• [Task objective] Every line from the line containing "#### Configuration" through the final line below is to be repeated exactly; no other line is.

• [Dataset excerpts]
+ + +

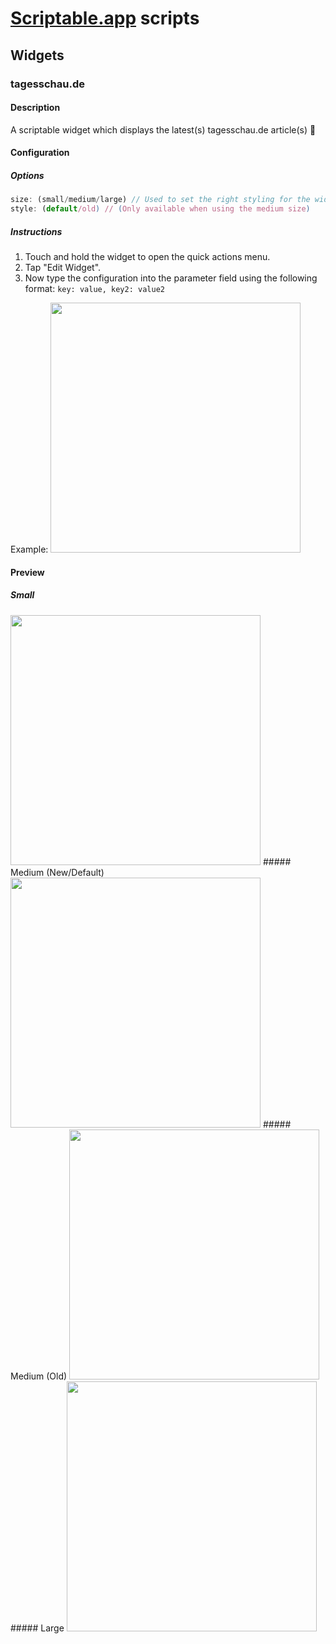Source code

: # [Scriptable.app](https://scriptable.app) scripts

## Widgets

### tagesschau.de

#### Description
A scriptable widget which displays the latest(s) tagesschau.de article(s) 📰

#### Configuration
##### Options
```js
size: (small/medium/large) // Used to set the right styling for the widget
style: (default/old) // (Only available when using the medium size)
```

##### Instructions
1. Touch and hold the widget to open the quick actions menu.
2. Tap "Edit Widget".
3. Now type the configuration into the parameter field using the following format: `key: value, key2: value2`

Example:
<img src="https://imgur.com/eXe6HGk.jpg" height="400px" />


#### Preview
##### Small
<img src="https://imgur.com/reOmq2e.jpg" height="400px" />
##### Medium (New/Default)
<img src="https://imgur.com/ioeWhiy.jpg" height="400px" />
##### Medium (Old)
<img src="https://imgur.com/KwU2bJW.jpg" height="400px" />
##### Large
<img src="https://imgur.com/e0sbggd.jpg" height="400px" />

+ + +

• [Response below]
#### Configuration
##### Options
```js
size: (small/medium/large) // Used to set the right styling for the widget
style: (default/old) // (Only available when using the medium size)
```

##### Instructions
1. Touch and hold the widget to open the quick actions menu.
2. Tap "Edit Widget".
3. Now type the configuration into the parameter field using the following format: `key: value, key2: value2`

Example:
<img src="https://imgur.com/eXe6HGk.jpg" height="400px" />


#### Preview
##### Small
<img src="https://imgur.com/reOmq2e.jpg" height="400px" />
##### Medium (New/Default)
<img src="https://imgur.com/ioeWhiy.jpg" height="400px" />
##### Medium (Old)
<img src="https://imgur.com/KwU2bJW.jpg" height="400px" />
##### Large
<img src="https://imgur.com/e0sbggd.jpg" height="400px" />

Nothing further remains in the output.